1 Sene Ömür Biçildi, Ölümsüz Oldu: 40 Yaşından Sonra 6 Roman Yazan Anthony Burgess’in Başarı Hikayesi

Edanaz Aksoy

Edanaz Aksoy

Editör - Bilgi Hukuk

Anthony Burgess İngiliz yazar, şair ve besteci. Biz onu ‘Otomatik Portakal’ romanıyla tanırız. Kırk yaşına kadar bir İngiliz nasıl yaşayabilirse öyle yaşamış, hayallerinin farkında olsa dahi bazılarını arka planda tutmuştu. Bunlardan biri ise; roman yazmaktı.

Burgess beyninde tümör olduğunu öğrendiğinde 40 yaşındaydı. Doktorlar için, Burgess’in bir senelik ömrü kalmıştı. Maddi durumu iyi değildi ve öldüğünde eşi Lynne için bırakabilecek bir birikimi bulunmamaktaydı. Arka plana attığı hayallerini su yüzüne çıkarma vakti gelmişti. Yazı makinesine kağıtları yerleştirdi ve ilk romanını bu şekilde yazmaya başladı. Yazdığının basılacağı kesin değildi ancak denemekten de başka şansı yoktu.
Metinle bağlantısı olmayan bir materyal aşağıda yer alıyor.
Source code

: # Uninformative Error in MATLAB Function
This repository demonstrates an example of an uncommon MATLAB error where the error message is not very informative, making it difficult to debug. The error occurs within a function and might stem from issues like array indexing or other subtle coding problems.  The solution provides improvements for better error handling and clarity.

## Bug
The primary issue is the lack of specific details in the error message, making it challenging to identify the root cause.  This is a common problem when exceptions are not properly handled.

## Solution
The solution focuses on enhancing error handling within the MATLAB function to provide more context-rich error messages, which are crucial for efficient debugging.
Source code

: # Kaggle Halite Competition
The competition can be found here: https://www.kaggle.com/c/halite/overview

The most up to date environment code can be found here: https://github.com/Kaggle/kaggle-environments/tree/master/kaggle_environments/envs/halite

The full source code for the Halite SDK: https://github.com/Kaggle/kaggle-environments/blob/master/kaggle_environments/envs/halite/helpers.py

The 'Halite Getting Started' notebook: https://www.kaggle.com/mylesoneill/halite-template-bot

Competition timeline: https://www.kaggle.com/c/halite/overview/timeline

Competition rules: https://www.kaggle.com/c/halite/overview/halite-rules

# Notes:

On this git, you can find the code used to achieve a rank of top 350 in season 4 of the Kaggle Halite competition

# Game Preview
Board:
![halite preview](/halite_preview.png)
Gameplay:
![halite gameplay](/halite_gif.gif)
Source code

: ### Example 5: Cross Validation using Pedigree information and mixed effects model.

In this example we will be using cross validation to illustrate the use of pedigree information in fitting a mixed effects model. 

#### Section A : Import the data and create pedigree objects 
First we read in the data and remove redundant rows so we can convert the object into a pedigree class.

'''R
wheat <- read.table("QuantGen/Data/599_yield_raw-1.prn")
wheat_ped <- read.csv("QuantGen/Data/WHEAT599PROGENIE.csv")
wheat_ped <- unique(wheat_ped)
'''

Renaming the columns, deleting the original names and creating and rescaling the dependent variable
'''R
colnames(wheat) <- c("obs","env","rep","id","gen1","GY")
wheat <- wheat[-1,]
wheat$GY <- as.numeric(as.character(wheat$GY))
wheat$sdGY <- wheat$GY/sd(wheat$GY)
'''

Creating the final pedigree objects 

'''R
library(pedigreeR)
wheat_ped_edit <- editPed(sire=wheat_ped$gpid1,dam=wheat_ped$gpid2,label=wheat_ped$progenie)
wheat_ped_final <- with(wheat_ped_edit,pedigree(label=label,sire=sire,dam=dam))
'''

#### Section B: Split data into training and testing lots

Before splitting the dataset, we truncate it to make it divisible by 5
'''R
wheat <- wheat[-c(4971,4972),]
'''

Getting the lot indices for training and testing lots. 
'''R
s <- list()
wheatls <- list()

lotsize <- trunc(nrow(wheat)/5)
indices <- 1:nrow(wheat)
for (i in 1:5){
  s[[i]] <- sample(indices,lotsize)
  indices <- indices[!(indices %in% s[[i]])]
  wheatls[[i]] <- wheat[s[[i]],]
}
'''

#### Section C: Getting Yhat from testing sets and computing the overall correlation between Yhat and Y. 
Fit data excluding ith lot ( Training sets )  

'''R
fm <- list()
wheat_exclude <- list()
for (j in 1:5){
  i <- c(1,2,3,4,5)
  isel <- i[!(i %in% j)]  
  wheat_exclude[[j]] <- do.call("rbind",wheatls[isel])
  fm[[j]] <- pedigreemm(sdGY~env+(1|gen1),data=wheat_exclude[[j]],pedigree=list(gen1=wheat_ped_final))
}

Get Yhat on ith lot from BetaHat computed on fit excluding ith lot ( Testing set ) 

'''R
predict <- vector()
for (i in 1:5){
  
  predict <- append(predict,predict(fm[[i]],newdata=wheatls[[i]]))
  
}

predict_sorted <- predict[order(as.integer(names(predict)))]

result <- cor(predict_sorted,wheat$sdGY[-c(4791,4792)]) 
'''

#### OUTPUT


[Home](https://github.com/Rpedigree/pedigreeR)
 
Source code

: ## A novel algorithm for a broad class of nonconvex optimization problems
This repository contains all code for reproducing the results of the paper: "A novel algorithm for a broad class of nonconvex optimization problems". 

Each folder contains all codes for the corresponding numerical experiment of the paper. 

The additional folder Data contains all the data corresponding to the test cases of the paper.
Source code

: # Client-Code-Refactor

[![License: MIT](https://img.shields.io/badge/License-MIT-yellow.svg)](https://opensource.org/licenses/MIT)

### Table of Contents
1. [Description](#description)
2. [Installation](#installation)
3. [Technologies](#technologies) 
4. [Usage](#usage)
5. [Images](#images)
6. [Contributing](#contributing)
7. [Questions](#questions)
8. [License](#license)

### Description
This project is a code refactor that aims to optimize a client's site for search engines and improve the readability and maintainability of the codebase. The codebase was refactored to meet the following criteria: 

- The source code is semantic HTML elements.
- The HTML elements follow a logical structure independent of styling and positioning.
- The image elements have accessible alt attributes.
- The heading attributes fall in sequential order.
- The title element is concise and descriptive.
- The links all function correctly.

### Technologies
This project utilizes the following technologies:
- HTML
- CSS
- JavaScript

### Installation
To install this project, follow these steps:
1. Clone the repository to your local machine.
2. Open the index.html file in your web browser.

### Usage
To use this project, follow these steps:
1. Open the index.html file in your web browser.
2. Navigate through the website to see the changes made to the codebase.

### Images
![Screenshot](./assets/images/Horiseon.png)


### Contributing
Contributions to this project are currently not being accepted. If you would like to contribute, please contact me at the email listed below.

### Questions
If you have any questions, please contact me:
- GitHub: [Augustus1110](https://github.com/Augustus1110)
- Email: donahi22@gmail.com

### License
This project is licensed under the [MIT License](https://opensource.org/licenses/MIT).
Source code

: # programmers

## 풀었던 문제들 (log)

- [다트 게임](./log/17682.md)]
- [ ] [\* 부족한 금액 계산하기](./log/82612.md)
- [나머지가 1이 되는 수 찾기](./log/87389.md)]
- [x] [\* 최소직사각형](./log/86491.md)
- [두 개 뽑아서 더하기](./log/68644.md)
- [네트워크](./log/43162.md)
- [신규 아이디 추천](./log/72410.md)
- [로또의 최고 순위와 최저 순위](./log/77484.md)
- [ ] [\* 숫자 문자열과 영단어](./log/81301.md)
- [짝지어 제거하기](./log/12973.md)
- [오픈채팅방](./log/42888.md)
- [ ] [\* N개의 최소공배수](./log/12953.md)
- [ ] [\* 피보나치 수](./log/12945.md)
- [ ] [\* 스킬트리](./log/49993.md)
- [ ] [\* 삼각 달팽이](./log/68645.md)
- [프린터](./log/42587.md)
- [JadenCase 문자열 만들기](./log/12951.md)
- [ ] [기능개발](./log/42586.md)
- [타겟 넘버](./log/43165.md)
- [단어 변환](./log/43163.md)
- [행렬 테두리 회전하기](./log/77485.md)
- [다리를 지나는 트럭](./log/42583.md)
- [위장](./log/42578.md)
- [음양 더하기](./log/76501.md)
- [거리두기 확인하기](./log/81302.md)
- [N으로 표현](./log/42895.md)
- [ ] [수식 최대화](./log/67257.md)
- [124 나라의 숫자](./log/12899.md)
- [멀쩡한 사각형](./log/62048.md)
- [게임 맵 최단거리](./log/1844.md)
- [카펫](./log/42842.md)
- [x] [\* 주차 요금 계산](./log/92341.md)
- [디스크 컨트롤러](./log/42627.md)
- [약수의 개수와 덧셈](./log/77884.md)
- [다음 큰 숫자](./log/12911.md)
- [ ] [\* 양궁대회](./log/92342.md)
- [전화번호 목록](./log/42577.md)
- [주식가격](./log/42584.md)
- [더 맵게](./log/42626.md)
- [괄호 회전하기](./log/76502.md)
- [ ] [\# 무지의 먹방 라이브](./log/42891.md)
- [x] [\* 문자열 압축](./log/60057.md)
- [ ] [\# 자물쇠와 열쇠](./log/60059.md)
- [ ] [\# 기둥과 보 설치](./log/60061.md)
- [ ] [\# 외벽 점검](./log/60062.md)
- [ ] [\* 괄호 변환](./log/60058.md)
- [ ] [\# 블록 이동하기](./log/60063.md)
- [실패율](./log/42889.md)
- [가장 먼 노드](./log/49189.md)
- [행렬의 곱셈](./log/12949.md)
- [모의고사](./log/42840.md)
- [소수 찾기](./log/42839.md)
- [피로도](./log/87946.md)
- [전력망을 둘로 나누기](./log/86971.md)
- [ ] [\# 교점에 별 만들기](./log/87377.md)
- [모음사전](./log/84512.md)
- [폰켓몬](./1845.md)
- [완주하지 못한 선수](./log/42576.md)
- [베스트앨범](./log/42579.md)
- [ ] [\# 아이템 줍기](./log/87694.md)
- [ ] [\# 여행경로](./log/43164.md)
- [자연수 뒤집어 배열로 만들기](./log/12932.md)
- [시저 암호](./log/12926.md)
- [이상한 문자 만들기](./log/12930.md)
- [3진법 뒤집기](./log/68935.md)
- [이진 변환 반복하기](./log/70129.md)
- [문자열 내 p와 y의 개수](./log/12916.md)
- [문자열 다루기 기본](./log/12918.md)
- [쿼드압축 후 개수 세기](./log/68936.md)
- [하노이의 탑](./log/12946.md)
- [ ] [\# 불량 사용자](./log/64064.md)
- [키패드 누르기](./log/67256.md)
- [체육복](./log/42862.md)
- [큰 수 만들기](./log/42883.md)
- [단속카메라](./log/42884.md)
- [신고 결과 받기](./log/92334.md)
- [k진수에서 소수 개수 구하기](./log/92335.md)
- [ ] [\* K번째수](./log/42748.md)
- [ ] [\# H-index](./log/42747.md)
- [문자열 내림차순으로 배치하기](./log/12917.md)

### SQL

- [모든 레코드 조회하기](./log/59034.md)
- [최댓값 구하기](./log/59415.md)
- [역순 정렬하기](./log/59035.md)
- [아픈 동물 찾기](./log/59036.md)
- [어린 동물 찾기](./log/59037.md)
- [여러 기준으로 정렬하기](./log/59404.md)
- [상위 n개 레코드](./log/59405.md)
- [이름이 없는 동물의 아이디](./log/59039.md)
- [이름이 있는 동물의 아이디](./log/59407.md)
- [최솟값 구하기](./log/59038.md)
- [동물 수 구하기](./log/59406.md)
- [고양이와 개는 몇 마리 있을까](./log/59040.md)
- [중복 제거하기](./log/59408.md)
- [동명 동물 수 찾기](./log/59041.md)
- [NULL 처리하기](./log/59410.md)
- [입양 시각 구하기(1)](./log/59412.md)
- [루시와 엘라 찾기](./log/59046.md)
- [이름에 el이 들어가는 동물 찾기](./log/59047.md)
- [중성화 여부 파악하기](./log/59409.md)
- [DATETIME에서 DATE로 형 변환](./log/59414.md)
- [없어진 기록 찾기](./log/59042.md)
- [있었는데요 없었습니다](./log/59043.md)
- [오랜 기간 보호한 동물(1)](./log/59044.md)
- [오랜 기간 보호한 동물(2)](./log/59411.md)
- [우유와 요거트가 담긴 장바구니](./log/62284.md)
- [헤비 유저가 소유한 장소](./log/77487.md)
“1960 Ocağıydı ve konulan tanıya göre, önümde yaşayabileceğim bir kış, bir ilkbahar ve bir yaz vardı. O yıl, yapraklar dökülmeye başladığında ben de ölmüş olacaktım.”

Burgess bahsettiği o yıl yazmaktan vazgeçmedi ve altıya yakın roman yazdı. Burgess kendine olan inancını yitirmekten korkmuştu, bu yüzden hep yapmak istediği şeye verdi kendini. Çoğu yazara oranla bir yıla fazlasıyla roman sığdırmayı başarmıştı.
O yıl sonuna, Burgess ölmedi. Aksine tümörü geriledi ve bir süre sonra da ortadan kalktı. Hayatının geri kalan yıllarında yetmiş üzerinde yapıt üretti. Otomatik Portakal ise en çok ses getiren yapıtlarından biri oldu. Kanser onun için hayatının sonu değil, bir başlangıç noktası olmuştu.
Biz de hayatımızda bazı dönüm noktalarıyla karşılaşıyoruz. Ömrümüzü belli rakamlarla ölçmesek de bazen varsayımlarımız vaktimizin az olduğuna dair olsa, belki de yapabileceğimiz çoğu şeyi daha rahat fark ederiz.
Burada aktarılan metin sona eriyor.